What I did not do is jump on the developer’s and publisher’s (Bioware and Electronic Arts respectively) forums and kick and scream that the ending was bad. I did not create Facebook groups or online petitions called “Retake Mass Effect.” I did not do that because that is not how art forms should be discussed. Bioware answered the call of the pissed off Mass Effect fans and gave them an extended look at the ending. But the damage had already been done.

And then it was announced that the co-founders of Bioware left on Sept. 18. Ray Muzyka left on a higher note saying that:

“I now desire to take on a brand new entrepreneurial challenge,” he says. “Likely focus on an entirely new industry — the field of social/impact investing.”

While Greg Zeschuk’s statement made the mood feel less so:

“This decision isn’t without significant pain and regret, but it’s also something I know I need to do,” Zeschuk says. “I’ve reached an unexpected point in my life where I no longer have the passion that I once did for the company, for the games and for the challenge of creation.”

But there is another side to this retirement where the responsibility can be placed upon the fans.

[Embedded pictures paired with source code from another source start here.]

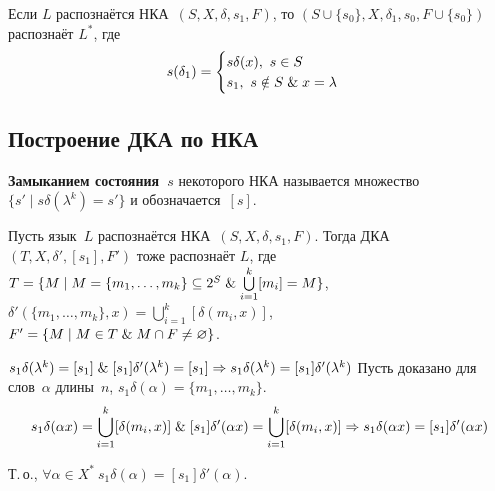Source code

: Если $L$ распознаётся НКА~$(S, X, \delta, s_1, F)$, то $(S \cup \{ s_0 \}, X, \delta_1, s_0, F \cup \{ s_0 \})$ распознаёт $L^*$, где
\begin{equation*}
s(\delta_1) =
\begin{cases}
s \delta(x), \ s \in S \\
s_1, \ s \notin S \mathrel{\&} x = \lambda
\end{cases}
\end{equation*}

\subsection{Построение ДКА по НКА}
 \textbf{Замыканием состояния~$s$} некоторого НКА называется множество~$\{ s' \mid s \delta(\lambda^k) = s' \}$ и обозначается~$[s]$.

Пусть язык~$L$ распознаётся НКА~$(S, X, \delta, s_1, F)$.
Тогда ДКА~$(T, X, \delta', [s_1], F')$ тоже распознаёт $L$, где\\
$T = \{ M \mid M = \{ m_1, \ldots, m_k \} \subseteq 2^S \mathrel{\&} \bigcup\limits_{i=1}^k [m_i] = M \}$,\\
$\delta'(\{ m_1, \ldots, m_k \}, x) = \bigcup\limits_{i=1}^k [\delta(m_i, x)]$,\\
$F' = \{ M \mid M \in T \mathrel{\&} M \cap F \neq \varnothing \}$.
\begin{proofmathind}
	\indbase $s_1 \delta(\lambda^k) = [s_1] \mathrel{\&} [s_1] \delta'(\lambda^k) = [s_1] \Rightarrow
	s_1 \delta(\lambda^k) = [s_1] \delta'(\lambda^k)$
	\indstep Пусть доказано для слов~$\alpha$ длины~$n$, $s_1 \delta(\alpha) = \{ m_1, \ldots, m_k \}$.
	\begin{equation*}
	s_1 \delta(\alpha x) = \bigcup_{i=1}^k [\delta(m_i, x)] \mathrel{\&}
	[s_1] \delta'(\alpha x) = \bigcup_{i=1}^k [\delta(m_i, x)] \Rightarrow
	s_1 \delta(\alpha x) = [s_1] \delta'(\alpha x)
	\end{equation*}
	\indend
	
Т.\,о., $\forall \alpha \in X^* \ s_1 \delta(\alpha) = [s_1] \delta'(\alpha)$.
\end{proofmathind}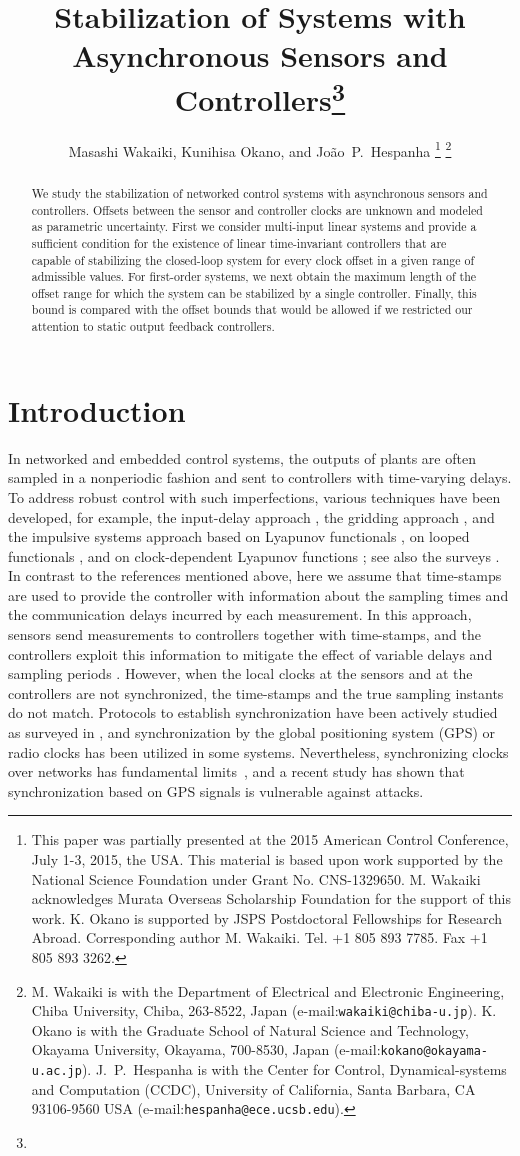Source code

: \documentclass[letterpaper, 12pt, draftcls, onecolumn]{ieeeconf}
\title{\LARGE \bf
Stabilization of Systems with Asynchronous 
Sensors and Controllers\thanks{}
}
\author{Masashi Wakaiki, Kunihisa Okano, and Jo\~ao~P.~Hespanha
\thanks{
This paper was partially
presented at the 2015 American Control Conference,
July 1-3, 2015, the USA.
This material is based upon work supported by 
the National Science
Foundation under Grant No. CNS-1329650.
M. Wakaiki acknowledges Murata Overseas Scholarship Foundation
for the support of this work.
K. Okano is supported by 
JSPS Postdoctoral Fellowships for Research Abroad.
Corresponding author M. Wakaiki. Tel. +1 805 893 7785. 
Fax +1 805 893 3262.
}
\thanks{
M. Wakaiki is with the Department of Electrical and Electronic Engineering, Chiba University,
Chiba, 263-8522, Japan (e-mail:{\tt \small wakaiki@chiba-u.jp}).
K. Okano is with the Graduate School of Natural Science and Technology,
Okayama University, Okayama, 700-8530, Japan 
(e-mail:{\tt \small kokano@okayama-u.ac.jp}).
J.~P.~Hespanha is with the Center for Control,
Dynamical-systems and Computation (CCDC), University of California,
Santa Barbara, CA 93106-9560 USA
(e-mail:{\tt \small hespanha@ece.ucsb.edu}).
}}
\begin{document}
\maketitle
\thispagestyle{empty}
\pagestyle{empty}


\begin{abstract}
We study the stabilization of networked control systems with
asynchronous sensors and controllers. 
Offsets between the sensor and controller clocks
are unknown and
modeled as parametric uncertainty.
First we consider multi-input linear systems and
provide a sufficient condition 
for the existence of linear time-invariant controllers that are 
capable of stabilizing the closed-loop system for 
every clock offset in a given range of admissible values. 
For first-order systems, we next
obtain the maximum length of the offset range
for which the system can be stabilized 
by a single controller. 
Finally,
this bound is compared with the offset bounds that would be allowed if
we restricted our attention to static output feedback controllers.
\end{abstract}


\section{Introduction}
In networked and embedded control systems,
the outputs of plants are often sampled in a nonperiodic fashion and sent to
controllers with time-varying delays.
To address robust control with such imperfections,
various techniques have been developed, for example, the input-delay approach \cite{Fridman2004, Mirkin2007},
the gridding approach \cite{Fujioka2009, Oishi2010, Donkers2011},
and the impulsive systems approach based on
Lyapunov functionals \cite{Naghshtabrizi2010}, on
looped functionals \cite{Briat2012}, and on 
clock-dependent Lyapunov functions \cite{Briat2013};
see also the surveys \cite{Hespanha2007, Hetel2017}.
In contrast to the references mentioned above, 
here we assume that time-stamps are used to provide the
controller with information about the sampling times and the communication delays
incurred by each measurement.
In this approach,
sensors send measurements to controllers
together with time-stamps,
and the controllers
exploit this information to mitigate the effect of variable delays and sampling periods
\cite{Graham2004, Nakamura2008, Garcia2014}.
However, when the local clocks at
the sensors and at the controllers are not synchronized, 
the time-stamps and 
the true sampling instants 
do not match.
Protocols to establish synchronization have been actively
studied as surveyed in \cite{Rhee2009}, 
and synchronization by the global positioning system
(GPS) or radio clocks has been utilized in some systems.
Nevertheless, synchronizing clocks over networks 
has fundamental limits~\cite{Freris2011}, and
a recent study \cite{Jiang2013} 
has shown that synchronization
based on GPS signals is vulnerable against attacks.
\end{document}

According to Now Gamer, “Ex-Bioware co-founder, Trent Osner, believes the negative fan reaction to Mass Effect 3 and Star Wars: The Old Republic could have attributed to Ray Muzkya and Greg Zeschuk’s decision to leave Bioware and the games industry.”

Osner says that the last time I met up with Zeschuk, he felt his exhaustion.

To have the fans creating petitions against the work is pretty hard to take, especially when you’ve spent the last few years cruching overtime to try and ship a game,” he says. “I’m sure the internal culture at EA had pinned the Old Republic conversion to free to play as a failure and hung that completely on Ray.”